Phase Two Development: Order Matters!
Another post in my Development Walk-Through Series, following me through the development of my own application to share my thoughts and observations. Please consider subscribing to my feed if you find this information helpful.
Now that you’re working on your Models in Phase Two of your development process, you have a second opportunity to trim up your database. Once you start putting together CakePHP queries, it quickly becomes obvious that CakePHP will arrange your queries according to it’s own sense of MySQL rather than what you might have originally thought. This means that the database development you did in Phase One will have to be altered a bit.
But the way you put together queries is also important. For example, when assembling the ['conditions'] array within your query, the order in which you specify the conditions is directly reflected in the way the conditions are built into the query.
Why is this important? Well for a start, because if you’re using any multi-column indexes, those indexes rely on the order of columns in the query being in the same order as they appear in the index. Without the correct order, they simply cannot be used. I don’t have any proof to back this up, but it stands to reason that this fact may point the way to another tweaking possibility: that the order of columns probably matters regardless of whether or not you use multi-column indexes.

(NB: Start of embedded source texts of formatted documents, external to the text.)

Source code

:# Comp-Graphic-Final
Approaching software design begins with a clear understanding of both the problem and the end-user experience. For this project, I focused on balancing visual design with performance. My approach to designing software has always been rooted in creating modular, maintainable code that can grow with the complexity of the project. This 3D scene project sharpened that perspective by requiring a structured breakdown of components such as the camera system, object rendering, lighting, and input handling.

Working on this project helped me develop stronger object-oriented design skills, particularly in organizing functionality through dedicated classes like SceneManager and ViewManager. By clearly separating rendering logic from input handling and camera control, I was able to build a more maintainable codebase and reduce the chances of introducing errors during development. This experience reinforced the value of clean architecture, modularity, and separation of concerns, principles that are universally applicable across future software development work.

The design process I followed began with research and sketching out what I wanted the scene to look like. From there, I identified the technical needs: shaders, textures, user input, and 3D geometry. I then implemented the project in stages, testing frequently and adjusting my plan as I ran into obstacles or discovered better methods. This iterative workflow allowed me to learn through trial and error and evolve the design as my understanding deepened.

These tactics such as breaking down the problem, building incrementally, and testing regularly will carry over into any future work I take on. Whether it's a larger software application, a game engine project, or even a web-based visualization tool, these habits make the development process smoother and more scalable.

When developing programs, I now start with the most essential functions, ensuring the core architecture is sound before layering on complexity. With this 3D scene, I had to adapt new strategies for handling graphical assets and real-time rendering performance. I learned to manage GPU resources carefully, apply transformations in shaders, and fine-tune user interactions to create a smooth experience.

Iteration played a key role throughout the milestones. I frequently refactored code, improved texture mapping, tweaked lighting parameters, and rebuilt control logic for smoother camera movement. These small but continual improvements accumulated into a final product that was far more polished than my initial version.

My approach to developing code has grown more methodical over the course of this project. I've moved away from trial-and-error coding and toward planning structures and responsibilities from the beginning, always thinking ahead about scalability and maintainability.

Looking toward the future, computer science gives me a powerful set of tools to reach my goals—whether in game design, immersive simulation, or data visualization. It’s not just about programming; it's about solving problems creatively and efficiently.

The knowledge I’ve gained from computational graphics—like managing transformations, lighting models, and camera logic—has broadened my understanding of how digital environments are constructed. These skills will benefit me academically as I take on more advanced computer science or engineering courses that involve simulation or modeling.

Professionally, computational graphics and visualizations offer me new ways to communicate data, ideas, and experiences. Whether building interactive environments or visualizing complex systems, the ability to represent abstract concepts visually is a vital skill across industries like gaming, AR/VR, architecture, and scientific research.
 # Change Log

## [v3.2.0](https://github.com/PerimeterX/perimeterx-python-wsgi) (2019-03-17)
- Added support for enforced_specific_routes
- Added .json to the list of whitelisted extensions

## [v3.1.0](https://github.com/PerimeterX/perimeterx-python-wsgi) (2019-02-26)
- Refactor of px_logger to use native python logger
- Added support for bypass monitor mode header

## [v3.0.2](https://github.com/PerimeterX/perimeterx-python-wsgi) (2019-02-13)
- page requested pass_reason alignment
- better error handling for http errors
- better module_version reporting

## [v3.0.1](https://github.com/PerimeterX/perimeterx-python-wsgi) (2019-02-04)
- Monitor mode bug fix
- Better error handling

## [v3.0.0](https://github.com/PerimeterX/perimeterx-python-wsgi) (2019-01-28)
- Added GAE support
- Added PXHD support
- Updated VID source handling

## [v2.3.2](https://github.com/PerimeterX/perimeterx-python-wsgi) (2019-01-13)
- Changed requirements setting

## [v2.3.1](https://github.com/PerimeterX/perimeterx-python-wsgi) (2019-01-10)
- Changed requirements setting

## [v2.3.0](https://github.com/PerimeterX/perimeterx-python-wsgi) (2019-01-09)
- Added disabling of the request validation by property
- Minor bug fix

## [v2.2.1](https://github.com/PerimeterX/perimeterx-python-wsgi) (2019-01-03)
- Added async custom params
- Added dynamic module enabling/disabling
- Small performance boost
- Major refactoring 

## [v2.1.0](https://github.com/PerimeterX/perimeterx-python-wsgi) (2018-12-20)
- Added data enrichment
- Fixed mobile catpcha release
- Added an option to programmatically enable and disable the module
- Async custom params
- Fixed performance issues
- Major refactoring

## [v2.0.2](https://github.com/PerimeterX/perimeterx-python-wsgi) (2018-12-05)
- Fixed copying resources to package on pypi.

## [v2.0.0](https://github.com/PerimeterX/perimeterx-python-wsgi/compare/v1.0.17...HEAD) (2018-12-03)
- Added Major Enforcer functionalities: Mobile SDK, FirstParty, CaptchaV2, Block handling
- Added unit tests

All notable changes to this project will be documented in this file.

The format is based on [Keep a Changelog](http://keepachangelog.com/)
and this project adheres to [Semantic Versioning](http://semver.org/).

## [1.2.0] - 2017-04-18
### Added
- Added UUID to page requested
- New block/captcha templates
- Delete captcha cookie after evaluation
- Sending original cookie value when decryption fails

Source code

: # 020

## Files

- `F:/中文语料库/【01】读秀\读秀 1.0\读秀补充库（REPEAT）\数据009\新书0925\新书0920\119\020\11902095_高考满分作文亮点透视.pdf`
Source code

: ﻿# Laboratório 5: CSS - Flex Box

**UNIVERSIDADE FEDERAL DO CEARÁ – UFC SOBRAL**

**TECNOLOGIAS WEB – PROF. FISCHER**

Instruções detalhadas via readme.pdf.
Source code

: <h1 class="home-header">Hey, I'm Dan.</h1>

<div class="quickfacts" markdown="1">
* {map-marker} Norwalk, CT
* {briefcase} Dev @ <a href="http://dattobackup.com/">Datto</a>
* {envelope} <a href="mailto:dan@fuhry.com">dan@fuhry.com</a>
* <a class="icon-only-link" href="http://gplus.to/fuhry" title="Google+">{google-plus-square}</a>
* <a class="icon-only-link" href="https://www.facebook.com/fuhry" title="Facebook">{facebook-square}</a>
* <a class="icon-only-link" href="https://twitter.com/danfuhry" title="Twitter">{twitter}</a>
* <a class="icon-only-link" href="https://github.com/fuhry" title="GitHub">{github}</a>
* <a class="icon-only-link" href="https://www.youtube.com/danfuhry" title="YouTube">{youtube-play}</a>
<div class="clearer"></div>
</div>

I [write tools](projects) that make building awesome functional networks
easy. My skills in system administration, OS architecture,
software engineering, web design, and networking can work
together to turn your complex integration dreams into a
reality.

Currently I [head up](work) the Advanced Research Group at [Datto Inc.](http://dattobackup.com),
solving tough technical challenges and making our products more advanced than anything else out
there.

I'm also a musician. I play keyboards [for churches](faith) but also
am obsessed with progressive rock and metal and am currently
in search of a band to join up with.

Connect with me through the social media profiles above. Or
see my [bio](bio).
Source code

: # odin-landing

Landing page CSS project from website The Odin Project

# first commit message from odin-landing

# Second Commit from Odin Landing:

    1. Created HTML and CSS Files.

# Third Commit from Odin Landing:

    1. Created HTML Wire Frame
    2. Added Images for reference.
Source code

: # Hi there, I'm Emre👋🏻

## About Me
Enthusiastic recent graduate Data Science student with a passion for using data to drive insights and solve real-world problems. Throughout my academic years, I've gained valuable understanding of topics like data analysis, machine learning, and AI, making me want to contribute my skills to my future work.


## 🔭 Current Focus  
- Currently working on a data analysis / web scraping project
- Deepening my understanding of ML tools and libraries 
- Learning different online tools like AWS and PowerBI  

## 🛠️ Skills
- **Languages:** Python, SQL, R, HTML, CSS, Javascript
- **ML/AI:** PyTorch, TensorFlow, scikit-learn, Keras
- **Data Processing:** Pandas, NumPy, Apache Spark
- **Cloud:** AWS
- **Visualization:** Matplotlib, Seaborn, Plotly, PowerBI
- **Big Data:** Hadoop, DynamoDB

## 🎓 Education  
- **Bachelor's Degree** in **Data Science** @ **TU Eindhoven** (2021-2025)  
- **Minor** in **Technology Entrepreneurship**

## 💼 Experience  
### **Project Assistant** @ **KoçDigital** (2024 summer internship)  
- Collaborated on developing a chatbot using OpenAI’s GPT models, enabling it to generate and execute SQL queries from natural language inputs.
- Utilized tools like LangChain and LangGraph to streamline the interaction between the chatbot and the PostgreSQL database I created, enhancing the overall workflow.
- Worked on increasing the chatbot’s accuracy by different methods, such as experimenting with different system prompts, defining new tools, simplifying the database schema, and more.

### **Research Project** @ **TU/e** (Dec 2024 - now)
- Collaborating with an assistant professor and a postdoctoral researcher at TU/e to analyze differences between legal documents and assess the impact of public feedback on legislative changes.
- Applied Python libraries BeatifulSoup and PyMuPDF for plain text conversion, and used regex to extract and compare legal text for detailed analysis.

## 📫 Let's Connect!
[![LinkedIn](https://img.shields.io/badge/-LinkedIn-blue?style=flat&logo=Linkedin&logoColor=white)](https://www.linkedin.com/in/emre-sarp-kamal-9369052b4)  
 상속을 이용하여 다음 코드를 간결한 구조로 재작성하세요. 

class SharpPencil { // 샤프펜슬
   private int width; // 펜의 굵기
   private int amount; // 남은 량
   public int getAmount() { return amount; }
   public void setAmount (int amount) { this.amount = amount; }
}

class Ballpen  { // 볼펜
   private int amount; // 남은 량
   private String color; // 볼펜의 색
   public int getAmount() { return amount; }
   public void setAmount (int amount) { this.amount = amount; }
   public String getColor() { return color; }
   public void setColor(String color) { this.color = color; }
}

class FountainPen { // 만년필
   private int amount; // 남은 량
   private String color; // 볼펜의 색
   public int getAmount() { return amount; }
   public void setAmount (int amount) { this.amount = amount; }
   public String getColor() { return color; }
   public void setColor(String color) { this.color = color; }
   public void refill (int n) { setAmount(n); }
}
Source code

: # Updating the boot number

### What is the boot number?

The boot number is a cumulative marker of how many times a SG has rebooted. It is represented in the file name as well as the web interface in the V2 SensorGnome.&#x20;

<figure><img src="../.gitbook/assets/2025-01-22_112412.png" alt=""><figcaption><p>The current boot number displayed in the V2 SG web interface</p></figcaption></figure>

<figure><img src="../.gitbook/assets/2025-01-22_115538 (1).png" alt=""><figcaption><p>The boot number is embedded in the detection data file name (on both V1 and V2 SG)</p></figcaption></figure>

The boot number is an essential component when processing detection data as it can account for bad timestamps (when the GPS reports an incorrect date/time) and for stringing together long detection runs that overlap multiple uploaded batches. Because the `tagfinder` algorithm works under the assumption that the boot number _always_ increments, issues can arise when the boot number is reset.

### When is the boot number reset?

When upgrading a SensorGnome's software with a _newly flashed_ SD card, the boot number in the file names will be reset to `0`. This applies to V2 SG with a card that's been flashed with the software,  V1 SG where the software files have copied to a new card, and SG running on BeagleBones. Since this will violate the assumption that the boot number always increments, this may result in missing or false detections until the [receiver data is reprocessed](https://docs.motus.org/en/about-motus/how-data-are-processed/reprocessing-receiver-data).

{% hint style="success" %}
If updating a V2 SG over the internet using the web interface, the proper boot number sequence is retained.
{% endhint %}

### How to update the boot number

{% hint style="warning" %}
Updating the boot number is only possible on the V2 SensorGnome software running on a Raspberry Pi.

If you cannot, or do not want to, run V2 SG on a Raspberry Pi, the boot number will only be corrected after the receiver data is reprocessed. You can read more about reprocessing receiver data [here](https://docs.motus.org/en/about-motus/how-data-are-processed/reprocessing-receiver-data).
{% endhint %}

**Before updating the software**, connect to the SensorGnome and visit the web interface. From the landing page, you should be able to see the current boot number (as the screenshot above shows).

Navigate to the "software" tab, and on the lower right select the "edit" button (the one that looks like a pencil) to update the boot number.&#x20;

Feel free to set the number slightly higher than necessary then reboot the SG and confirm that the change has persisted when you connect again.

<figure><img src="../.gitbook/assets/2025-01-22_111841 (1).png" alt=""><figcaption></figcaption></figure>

The take away from this is that when you create queries in the CakePHP manner, it’s important to look at the resultant query and make sure it’s behaving the way you expected it to. If you can tweak the query, do it. If you cannot, it’s probably time to rethink some of your optimization strategy to better reflect the reality of the system in which you are working.
Testing Your Models: Phase Two Development
If you’ve been reading through my Development Walk-Through Series, this is Part II. Part I can be found here.
I’ve spent long hours tweaking my database, reading up on relatively arcane MySQL tuning techniques, filling the database with dummy values, querying, checking, requerying. I’m reasonably certain that the database structure I’ve chosen is the best option for my application. At least, that’s the way it appears for now: databases always change over time, so it’s worth keeping a loose hold on your concept of “acceptable.” Now it’s time to start putting together the CakePHP side of the show.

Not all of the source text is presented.